• What the task requires:
Where the line containing "## Html5表单校验" appears in the records below, begin there and write out each line exactly until the last one, and nothing more.

• Supplied material:
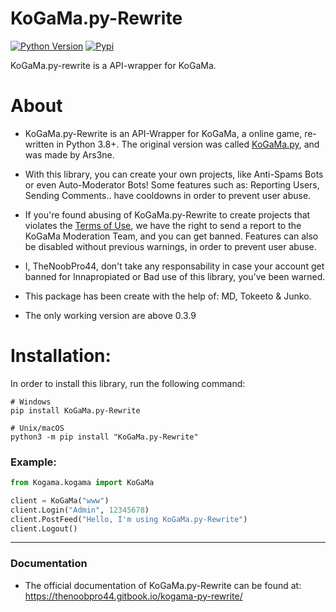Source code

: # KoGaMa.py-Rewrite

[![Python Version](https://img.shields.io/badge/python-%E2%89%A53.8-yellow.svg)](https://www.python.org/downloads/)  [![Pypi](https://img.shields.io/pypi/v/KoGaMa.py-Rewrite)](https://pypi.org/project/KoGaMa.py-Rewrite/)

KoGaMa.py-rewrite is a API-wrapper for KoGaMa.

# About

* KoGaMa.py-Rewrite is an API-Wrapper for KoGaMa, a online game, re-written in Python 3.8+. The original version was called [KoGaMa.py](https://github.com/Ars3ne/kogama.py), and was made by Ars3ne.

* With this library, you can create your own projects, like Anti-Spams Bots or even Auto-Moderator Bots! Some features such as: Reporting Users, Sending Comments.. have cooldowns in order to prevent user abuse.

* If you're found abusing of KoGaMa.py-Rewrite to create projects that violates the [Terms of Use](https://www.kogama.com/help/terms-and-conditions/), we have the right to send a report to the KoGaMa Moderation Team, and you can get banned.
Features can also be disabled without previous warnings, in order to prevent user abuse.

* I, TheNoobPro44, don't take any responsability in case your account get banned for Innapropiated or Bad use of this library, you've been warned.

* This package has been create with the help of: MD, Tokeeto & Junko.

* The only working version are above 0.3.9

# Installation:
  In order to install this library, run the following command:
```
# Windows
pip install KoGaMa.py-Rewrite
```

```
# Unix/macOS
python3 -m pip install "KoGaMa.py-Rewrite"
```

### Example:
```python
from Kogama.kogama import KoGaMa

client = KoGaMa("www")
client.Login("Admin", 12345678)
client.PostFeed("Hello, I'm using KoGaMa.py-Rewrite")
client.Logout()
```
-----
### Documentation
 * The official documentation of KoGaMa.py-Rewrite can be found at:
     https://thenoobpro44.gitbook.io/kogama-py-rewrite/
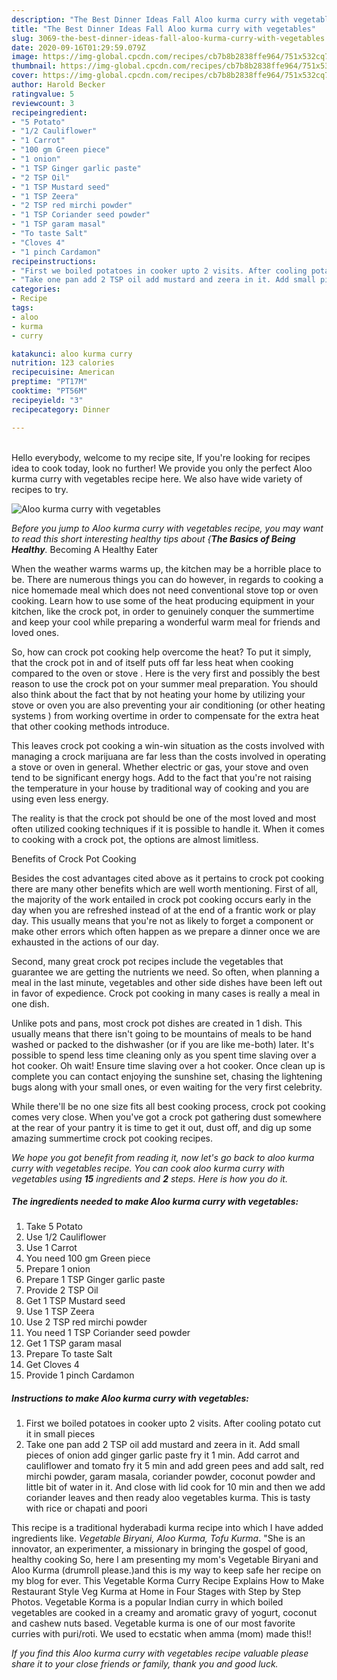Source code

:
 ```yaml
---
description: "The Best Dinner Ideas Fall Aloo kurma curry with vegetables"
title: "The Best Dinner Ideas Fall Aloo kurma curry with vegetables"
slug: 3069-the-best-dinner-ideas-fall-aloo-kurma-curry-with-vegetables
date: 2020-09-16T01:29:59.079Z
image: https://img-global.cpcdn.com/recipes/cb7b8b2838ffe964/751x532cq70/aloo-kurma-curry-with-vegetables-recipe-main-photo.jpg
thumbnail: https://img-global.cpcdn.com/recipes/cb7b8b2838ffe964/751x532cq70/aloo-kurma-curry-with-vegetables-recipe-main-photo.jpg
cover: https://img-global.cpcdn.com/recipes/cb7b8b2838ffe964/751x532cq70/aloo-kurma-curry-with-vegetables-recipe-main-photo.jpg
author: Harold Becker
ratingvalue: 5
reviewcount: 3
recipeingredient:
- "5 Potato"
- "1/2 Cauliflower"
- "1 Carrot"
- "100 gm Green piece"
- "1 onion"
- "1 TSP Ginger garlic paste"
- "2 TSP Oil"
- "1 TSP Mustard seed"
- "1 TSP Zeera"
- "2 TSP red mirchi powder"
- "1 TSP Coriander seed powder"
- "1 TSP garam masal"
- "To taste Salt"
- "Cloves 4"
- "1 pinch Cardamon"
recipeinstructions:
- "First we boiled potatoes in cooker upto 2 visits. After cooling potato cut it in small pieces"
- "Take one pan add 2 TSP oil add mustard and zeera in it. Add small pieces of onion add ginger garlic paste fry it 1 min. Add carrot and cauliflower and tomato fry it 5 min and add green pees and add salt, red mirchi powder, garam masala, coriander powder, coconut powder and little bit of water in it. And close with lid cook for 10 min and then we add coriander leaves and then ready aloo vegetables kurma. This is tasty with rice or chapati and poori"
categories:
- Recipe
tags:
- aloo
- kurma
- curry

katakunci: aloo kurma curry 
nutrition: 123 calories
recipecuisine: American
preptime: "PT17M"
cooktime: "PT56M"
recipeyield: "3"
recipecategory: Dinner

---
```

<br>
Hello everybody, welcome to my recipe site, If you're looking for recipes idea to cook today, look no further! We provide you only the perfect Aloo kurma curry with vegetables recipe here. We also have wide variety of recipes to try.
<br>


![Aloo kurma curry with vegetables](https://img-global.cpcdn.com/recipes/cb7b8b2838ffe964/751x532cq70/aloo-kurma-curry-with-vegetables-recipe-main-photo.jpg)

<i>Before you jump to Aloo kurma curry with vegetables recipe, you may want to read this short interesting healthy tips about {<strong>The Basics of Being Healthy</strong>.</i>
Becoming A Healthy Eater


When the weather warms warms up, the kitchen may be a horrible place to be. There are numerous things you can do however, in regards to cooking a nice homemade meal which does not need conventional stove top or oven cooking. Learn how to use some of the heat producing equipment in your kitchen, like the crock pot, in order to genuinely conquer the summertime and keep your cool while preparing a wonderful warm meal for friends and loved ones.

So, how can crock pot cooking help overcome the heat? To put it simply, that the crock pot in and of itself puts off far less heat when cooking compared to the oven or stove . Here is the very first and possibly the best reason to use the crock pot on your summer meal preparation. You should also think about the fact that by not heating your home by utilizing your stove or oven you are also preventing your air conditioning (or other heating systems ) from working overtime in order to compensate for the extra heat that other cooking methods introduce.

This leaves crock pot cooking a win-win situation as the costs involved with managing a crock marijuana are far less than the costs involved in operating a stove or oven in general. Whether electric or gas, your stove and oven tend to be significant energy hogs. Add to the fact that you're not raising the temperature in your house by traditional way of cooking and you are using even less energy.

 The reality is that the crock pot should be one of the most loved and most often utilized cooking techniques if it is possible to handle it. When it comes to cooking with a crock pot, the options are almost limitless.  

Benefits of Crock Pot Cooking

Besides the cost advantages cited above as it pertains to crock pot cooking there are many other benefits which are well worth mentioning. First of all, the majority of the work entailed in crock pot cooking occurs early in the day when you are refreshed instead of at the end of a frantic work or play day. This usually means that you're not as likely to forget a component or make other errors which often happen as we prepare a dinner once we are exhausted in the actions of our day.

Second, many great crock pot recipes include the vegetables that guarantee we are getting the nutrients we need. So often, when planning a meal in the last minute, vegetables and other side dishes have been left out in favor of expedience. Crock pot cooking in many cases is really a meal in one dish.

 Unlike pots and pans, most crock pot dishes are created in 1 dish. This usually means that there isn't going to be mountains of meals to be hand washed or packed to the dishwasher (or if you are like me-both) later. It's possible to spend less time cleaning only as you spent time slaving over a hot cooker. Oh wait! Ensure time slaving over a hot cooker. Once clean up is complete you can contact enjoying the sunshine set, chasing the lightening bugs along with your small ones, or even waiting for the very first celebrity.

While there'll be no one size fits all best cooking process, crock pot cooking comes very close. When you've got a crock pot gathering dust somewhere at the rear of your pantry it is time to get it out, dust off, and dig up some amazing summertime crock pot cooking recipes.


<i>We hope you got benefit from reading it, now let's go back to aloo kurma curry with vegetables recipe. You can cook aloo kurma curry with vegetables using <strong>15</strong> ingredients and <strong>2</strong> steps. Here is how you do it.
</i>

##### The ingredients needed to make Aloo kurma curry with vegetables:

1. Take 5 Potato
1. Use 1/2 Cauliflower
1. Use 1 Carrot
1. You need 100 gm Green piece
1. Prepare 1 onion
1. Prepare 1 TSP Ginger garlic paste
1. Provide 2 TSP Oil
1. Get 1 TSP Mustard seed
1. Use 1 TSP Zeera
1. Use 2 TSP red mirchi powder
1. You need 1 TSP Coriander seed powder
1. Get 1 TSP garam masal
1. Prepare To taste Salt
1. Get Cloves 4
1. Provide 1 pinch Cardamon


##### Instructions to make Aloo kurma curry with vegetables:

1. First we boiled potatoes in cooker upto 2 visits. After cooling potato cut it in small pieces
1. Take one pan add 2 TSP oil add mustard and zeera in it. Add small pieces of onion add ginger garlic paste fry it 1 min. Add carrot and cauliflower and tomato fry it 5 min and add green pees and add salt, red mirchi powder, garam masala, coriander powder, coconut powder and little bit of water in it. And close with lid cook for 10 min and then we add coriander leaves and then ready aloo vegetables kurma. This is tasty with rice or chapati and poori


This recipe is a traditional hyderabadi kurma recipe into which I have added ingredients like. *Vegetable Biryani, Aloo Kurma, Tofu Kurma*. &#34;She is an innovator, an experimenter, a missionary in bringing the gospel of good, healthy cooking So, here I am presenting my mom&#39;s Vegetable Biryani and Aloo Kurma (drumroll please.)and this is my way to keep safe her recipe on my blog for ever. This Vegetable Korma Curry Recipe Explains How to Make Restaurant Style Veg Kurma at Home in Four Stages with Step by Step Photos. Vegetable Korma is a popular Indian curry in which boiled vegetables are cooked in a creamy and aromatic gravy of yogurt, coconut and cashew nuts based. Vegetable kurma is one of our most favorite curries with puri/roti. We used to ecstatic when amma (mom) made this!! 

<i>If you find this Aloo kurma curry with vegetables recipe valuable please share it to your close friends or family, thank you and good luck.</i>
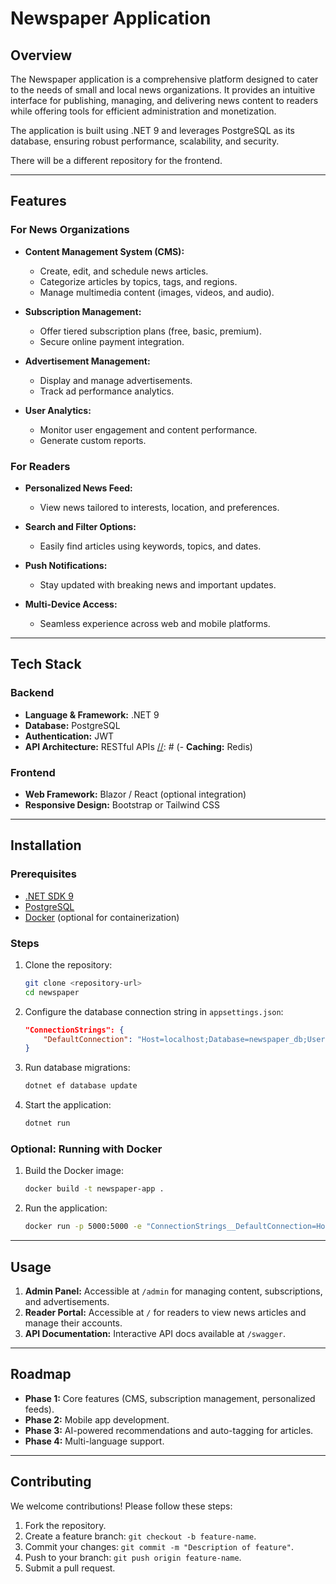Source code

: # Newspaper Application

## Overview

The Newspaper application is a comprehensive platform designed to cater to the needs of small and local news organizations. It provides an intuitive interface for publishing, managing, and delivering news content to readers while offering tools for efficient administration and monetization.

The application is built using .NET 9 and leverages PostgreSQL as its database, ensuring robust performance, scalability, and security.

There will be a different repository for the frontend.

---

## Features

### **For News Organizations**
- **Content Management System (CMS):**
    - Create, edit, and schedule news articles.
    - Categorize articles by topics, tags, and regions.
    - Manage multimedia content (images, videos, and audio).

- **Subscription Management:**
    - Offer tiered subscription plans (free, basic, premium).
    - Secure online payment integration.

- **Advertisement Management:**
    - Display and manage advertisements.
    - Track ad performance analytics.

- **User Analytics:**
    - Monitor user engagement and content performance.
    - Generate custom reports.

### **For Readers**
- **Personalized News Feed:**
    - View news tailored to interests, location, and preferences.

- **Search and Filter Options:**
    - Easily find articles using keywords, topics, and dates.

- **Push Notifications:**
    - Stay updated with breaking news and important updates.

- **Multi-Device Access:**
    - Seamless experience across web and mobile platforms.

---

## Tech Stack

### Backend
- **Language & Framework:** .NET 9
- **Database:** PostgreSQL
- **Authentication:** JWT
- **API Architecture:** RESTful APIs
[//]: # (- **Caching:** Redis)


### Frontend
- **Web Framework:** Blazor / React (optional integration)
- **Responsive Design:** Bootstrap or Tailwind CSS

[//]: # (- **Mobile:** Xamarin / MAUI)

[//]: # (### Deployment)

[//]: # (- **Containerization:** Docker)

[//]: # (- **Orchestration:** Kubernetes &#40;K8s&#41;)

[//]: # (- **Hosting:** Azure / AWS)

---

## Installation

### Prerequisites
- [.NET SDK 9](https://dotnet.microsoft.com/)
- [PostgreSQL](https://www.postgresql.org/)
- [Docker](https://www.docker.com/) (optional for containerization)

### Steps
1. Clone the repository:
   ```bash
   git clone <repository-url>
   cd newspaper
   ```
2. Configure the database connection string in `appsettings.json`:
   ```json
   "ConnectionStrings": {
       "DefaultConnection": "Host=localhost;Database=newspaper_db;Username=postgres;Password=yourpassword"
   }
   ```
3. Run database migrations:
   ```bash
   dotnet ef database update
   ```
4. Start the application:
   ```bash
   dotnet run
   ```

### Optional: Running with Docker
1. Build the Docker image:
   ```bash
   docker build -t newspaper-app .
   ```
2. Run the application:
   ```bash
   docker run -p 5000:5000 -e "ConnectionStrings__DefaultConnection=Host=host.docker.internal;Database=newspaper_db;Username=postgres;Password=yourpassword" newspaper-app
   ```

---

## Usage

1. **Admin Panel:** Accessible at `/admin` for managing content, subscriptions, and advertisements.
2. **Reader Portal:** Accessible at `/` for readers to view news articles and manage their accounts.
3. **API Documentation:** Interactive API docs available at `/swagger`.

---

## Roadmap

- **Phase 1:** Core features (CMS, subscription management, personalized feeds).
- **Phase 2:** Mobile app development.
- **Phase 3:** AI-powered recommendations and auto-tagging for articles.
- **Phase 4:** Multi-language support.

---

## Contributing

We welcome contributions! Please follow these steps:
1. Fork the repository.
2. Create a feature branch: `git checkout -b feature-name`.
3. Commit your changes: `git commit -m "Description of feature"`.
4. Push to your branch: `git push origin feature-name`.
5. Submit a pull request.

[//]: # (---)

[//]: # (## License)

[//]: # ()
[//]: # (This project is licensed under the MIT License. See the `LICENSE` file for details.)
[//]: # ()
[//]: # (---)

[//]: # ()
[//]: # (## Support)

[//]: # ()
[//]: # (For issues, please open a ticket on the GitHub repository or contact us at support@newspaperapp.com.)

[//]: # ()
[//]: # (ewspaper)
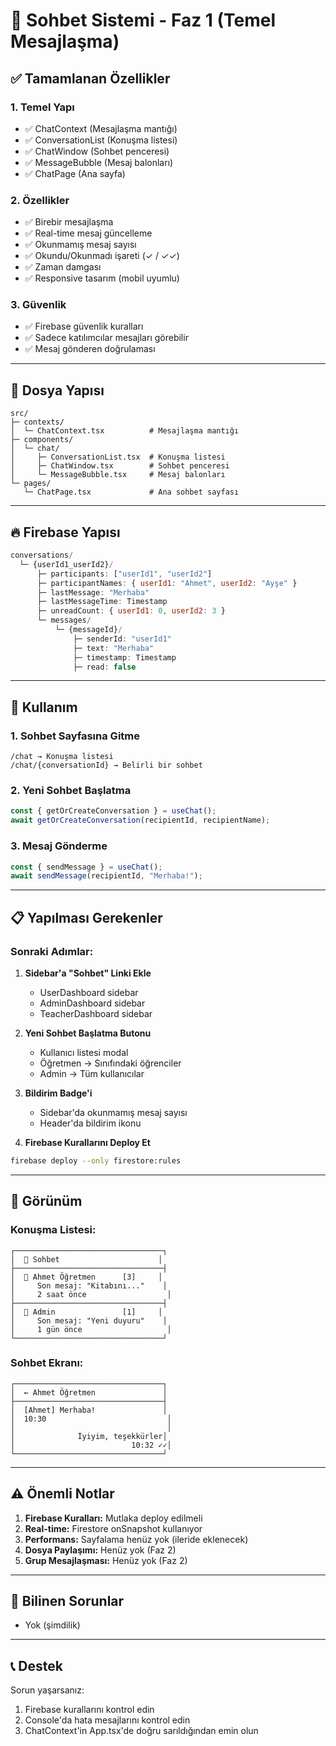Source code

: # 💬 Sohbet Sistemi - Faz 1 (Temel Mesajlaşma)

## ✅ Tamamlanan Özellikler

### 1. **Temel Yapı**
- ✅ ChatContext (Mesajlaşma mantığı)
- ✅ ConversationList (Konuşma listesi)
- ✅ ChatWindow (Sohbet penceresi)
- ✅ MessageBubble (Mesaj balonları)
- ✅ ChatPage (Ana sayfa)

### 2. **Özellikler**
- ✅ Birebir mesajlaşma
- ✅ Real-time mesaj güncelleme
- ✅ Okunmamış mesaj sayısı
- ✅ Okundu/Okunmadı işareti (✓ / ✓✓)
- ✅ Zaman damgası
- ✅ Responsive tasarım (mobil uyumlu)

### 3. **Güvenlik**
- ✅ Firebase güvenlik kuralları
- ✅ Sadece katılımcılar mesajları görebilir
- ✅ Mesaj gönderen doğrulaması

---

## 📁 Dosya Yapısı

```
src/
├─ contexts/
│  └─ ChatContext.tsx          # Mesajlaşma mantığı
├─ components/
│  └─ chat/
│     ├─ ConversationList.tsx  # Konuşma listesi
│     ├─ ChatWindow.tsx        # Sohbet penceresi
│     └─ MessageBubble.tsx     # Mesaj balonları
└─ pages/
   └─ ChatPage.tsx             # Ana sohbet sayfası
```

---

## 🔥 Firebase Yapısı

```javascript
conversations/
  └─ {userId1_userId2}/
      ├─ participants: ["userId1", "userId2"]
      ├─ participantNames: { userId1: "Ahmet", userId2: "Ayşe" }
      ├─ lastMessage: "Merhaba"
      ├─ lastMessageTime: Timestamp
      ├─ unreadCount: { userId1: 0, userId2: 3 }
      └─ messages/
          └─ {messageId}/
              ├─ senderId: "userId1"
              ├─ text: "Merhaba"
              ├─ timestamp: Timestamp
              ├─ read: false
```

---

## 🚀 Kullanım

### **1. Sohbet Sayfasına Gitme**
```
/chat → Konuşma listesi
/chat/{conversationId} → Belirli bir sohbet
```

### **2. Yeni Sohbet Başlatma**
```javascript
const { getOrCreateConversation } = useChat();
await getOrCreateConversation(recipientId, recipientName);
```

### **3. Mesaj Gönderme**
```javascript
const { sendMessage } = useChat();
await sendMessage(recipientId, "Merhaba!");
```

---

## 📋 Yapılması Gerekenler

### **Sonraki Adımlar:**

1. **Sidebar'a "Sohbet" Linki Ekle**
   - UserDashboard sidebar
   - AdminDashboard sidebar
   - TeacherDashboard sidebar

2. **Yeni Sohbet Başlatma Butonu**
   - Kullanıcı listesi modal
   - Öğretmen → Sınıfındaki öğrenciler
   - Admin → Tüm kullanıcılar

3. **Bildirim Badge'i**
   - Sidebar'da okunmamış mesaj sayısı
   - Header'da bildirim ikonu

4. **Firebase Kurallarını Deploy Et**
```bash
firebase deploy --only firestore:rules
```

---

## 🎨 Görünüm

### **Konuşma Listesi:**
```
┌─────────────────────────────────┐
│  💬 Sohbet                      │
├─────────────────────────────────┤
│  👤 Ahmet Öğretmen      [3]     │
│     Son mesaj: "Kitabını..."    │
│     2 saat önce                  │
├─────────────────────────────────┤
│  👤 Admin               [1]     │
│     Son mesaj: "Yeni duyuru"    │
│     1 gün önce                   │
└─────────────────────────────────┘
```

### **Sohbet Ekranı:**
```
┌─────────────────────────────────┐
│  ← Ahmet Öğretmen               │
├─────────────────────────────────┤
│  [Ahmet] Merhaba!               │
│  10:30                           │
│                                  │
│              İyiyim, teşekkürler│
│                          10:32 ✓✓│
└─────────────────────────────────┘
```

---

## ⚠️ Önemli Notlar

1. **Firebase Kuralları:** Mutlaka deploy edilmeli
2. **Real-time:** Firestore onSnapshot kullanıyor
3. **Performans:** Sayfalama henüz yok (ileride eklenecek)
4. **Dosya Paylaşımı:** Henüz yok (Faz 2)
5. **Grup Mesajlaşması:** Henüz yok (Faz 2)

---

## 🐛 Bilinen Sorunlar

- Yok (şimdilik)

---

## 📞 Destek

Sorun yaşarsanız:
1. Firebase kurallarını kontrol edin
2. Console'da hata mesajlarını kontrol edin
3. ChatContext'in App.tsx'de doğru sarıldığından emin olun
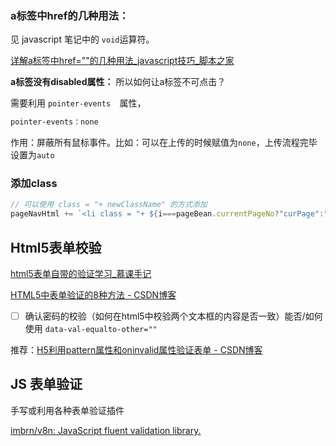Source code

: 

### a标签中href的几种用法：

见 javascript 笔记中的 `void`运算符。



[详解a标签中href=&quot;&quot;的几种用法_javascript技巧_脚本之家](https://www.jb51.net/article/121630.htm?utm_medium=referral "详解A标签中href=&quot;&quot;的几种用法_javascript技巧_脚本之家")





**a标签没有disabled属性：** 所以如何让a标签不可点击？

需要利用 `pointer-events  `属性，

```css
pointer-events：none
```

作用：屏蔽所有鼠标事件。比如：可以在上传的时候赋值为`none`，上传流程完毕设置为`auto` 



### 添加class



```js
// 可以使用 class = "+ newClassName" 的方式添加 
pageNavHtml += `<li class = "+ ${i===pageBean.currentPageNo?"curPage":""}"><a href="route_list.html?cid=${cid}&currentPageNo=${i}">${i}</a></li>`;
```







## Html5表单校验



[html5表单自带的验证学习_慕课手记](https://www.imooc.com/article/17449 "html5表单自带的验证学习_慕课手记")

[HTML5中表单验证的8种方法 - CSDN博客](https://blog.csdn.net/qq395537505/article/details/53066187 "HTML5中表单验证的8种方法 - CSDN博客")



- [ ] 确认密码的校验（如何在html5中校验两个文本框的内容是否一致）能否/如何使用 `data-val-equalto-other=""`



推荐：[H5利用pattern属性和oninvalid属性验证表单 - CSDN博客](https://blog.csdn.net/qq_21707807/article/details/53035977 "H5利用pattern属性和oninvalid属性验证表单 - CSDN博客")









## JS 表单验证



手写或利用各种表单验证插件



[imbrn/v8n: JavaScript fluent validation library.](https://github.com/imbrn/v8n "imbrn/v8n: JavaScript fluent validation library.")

• Finished exercise:
## Html5表单校验



[html5表单自带的验证学习_慕课手记](https://www.imooc.com/article/17449 "html5表单自带的验证学习_慕课手记")

[HTML5中表单验证的8种方法 - CSDN博客](https://blog.csdn.net/qq395537505/article/details/53066187 "HTML5中表单验证的8种方法 - CSDN博客")



- [ ] 确认密码的校验（如何在html5中校验两个文本框的内容是否一致）能否/如何使用 `data-val-equalto-other=""`



推荐：[H5利用pattern属性和oninvalid属性验证表单 - CSDN博客](https://blog.csdn.net/qq_21707807/article/details/53035977 "H5利用pattern属性和oninvalid属性验证表单 - CSDN博客")









## JS 表单验证



手写或利用各种表单验证插件



[imbrn/v8n: JavaScript fluent validation library.](https://github.com/imbrn/v8n "imbrn/v8n: JavaScript fluent validation library.")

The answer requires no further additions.